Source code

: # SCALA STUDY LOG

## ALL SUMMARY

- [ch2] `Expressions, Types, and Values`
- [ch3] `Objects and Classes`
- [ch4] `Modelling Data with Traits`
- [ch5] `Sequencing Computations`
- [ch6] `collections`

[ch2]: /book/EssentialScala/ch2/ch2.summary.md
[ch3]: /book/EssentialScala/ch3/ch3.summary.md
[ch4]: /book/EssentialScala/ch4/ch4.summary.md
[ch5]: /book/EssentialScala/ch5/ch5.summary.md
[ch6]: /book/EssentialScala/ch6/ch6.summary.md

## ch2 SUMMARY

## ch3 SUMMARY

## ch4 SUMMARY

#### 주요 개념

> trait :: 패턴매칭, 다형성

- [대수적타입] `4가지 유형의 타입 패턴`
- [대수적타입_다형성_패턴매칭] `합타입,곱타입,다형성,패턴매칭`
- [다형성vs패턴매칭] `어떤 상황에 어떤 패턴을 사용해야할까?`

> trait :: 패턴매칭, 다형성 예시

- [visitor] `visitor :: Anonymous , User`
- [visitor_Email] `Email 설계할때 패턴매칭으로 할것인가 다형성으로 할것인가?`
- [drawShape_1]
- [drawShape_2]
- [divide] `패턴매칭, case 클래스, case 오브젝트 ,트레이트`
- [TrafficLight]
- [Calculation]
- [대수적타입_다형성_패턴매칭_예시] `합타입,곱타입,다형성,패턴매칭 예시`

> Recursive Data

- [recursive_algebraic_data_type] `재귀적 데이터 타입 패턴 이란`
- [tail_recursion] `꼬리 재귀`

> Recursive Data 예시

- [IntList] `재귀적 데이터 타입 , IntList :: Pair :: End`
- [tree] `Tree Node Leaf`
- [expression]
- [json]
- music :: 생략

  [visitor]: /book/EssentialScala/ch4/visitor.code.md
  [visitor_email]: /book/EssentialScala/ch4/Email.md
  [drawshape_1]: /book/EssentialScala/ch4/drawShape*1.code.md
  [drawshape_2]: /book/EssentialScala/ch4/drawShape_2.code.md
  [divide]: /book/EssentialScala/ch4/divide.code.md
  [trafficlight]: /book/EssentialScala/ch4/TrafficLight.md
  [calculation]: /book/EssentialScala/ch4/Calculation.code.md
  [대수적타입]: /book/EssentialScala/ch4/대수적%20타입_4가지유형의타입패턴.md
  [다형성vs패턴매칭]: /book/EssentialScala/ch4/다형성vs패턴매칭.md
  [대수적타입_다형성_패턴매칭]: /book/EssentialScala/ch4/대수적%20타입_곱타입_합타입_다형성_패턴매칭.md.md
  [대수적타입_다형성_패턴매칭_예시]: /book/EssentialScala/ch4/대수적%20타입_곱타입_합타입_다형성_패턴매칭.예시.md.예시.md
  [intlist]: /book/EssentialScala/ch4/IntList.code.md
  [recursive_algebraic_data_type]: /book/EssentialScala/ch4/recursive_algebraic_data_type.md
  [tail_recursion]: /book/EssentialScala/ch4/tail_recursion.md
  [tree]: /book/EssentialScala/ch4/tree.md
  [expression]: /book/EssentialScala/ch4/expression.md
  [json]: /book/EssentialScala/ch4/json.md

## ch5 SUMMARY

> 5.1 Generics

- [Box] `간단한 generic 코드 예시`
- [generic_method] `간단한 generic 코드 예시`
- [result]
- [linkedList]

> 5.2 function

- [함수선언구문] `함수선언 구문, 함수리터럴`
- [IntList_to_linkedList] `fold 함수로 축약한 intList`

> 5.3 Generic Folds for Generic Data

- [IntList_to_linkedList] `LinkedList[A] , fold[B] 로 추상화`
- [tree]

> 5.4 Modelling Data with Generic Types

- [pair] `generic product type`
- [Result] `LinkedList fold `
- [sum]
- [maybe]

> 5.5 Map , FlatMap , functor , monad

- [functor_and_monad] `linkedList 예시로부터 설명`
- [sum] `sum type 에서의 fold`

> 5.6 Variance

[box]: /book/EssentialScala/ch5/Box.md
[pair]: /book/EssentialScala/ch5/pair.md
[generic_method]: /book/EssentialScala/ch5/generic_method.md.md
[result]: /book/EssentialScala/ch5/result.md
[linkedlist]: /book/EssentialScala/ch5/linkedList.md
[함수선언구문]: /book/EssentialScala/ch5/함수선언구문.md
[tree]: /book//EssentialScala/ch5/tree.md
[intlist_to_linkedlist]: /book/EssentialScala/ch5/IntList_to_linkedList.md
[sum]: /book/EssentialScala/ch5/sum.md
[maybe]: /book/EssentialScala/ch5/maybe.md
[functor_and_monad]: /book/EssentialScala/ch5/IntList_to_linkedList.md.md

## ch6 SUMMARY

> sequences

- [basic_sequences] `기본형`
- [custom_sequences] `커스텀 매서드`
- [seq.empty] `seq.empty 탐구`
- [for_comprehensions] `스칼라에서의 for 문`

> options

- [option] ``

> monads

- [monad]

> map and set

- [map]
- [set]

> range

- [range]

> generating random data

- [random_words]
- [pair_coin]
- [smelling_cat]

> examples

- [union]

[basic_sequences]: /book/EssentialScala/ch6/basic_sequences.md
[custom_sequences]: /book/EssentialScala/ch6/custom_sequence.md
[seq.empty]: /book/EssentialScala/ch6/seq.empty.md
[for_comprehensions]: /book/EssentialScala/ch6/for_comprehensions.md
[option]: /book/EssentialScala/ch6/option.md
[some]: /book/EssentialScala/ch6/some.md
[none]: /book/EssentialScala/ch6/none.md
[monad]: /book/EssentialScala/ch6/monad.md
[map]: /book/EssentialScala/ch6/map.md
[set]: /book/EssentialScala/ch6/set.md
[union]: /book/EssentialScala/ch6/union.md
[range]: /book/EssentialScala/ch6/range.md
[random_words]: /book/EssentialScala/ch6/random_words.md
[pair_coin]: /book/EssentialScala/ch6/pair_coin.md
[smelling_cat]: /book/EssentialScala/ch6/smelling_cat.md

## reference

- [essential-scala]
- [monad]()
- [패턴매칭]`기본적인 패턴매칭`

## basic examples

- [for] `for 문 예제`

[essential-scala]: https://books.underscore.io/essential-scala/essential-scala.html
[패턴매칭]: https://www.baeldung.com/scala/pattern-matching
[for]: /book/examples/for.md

==

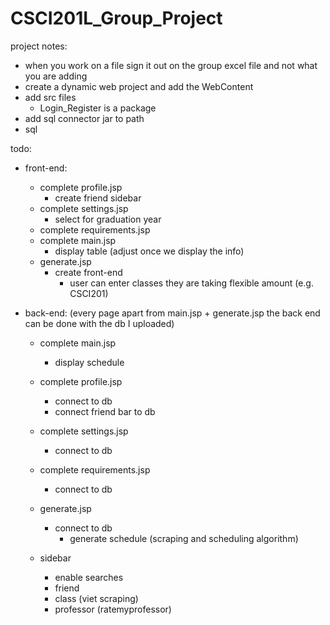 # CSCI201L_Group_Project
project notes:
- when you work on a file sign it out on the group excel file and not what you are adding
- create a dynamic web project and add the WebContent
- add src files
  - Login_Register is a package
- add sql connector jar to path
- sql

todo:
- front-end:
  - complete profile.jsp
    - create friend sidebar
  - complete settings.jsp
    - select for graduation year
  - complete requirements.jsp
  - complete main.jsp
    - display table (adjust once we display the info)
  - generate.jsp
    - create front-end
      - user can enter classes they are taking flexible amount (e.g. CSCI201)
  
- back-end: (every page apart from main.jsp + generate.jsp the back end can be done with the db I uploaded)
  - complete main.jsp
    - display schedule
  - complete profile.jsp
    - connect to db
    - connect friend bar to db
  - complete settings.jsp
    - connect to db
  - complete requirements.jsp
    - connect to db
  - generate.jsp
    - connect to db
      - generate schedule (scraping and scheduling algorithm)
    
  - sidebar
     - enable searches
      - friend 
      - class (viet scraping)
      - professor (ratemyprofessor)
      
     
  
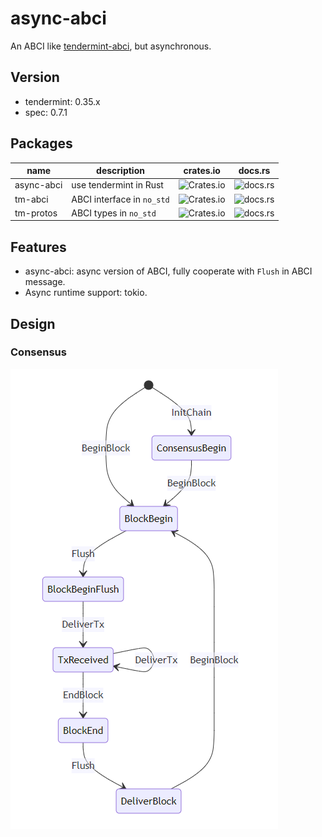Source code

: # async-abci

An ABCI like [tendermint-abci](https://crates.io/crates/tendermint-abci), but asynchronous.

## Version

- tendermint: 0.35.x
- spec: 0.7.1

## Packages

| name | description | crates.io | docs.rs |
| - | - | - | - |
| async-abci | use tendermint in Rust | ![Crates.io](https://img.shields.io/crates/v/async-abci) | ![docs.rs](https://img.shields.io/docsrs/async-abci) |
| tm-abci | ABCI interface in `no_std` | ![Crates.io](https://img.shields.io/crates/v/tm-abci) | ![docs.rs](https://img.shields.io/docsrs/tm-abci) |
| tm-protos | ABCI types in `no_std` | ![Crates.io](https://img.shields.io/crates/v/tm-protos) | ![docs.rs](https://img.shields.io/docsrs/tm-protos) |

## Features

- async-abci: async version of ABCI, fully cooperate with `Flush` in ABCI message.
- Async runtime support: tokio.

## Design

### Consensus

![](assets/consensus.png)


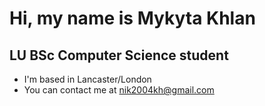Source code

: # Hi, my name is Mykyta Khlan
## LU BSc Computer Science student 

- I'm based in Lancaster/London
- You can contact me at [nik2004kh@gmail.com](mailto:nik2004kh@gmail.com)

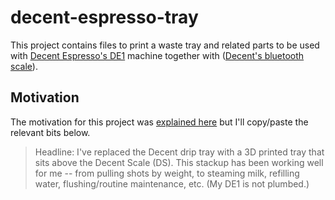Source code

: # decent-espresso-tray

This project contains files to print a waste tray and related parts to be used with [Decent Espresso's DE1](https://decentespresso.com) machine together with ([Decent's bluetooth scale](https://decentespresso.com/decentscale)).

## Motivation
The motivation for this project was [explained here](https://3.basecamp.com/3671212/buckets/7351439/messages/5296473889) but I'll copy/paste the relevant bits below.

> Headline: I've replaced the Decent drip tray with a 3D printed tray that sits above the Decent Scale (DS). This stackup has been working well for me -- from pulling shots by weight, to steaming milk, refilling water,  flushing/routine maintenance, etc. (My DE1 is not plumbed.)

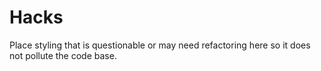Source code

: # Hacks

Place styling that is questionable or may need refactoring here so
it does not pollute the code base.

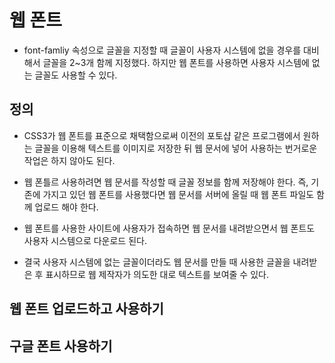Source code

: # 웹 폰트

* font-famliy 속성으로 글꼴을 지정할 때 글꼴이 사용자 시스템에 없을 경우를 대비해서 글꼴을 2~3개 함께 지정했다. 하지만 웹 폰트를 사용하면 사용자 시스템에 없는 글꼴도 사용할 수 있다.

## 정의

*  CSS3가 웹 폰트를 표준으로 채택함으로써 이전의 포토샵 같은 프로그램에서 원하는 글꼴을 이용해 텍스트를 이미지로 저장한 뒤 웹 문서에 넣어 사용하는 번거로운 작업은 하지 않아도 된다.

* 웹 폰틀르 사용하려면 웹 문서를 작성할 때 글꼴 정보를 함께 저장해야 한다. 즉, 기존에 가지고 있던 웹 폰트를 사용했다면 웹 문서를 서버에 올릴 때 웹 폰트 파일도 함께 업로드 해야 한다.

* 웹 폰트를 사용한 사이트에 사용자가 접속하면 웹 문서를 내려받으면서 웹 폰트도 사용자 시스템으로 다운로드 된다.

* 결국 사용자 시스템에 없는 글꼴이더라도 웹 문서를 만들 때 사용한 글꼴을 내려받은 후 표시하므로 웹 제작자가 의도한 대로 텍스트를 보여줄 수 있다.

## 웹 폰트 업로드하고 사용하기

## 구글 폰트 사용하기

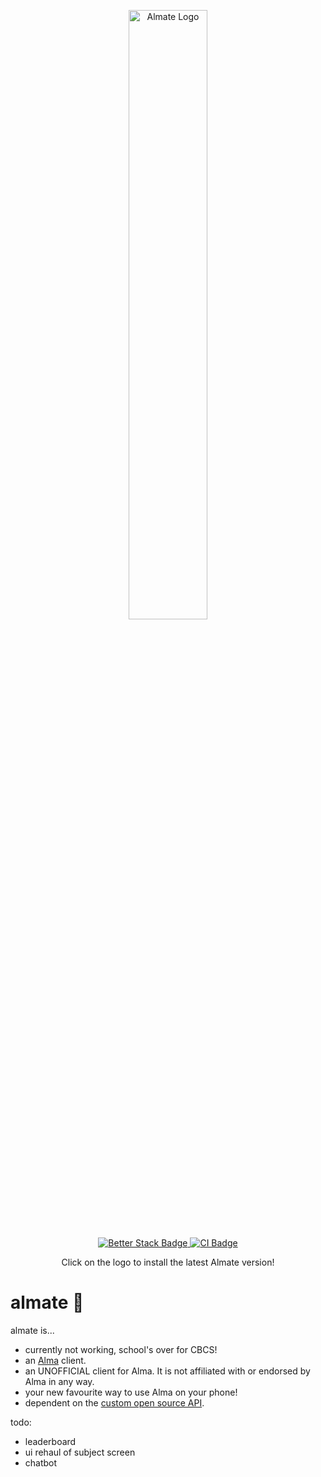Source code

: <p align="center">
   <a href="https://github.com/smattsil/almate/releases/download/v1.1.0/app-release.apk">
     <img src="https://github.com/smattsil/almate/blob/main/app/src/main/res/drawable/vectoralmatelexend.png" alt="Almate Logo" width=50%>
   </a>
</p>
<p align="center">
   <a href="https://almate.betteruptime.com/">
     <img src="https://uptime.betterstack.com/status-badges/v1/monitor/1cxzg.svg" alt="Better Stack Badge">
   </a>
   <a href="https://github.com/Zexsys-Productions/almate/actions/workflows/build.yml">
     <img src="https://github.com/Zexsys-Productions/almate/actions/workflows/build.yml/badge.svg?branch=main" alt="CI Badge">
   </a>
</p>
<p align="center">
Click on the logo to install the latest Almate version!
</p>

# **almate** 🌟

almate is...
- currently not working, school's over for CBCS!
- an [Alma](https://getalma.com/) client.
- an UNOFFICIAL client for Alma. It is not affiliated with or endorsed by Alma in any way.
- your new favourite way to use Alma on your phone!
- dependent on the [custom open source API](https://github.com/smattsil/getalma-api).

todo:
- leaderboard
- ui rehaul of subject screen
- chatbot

→ EXERCISE DESCRIPTION:
Please copy the lines above from the line with "- tendermint: 0.35.x" up to and including the line with "tm-abci | ABCI", exactly as written and with nothing else.

→ RESPONSE TO THE EXERCISE:
- tendermint: 0.35.x
- spec: 0.7.1

## Packages

| name | description | crates.io | docs.rs |
| - | - | - | - |
| async-abci | use tendermint in Rust | ![Crates.io](https://img.shields.io/crates/v/async-abci) | ![docs.rs](https://img.shields.io/docsrs/async-abci) |
| tm-abci | ABCI interface in `no_std` | ![Crates.io](https://img.shields.io/crates/v/tm-abci) | ![docs.rs](https://img.shields.io/docsrs/tm-abci) |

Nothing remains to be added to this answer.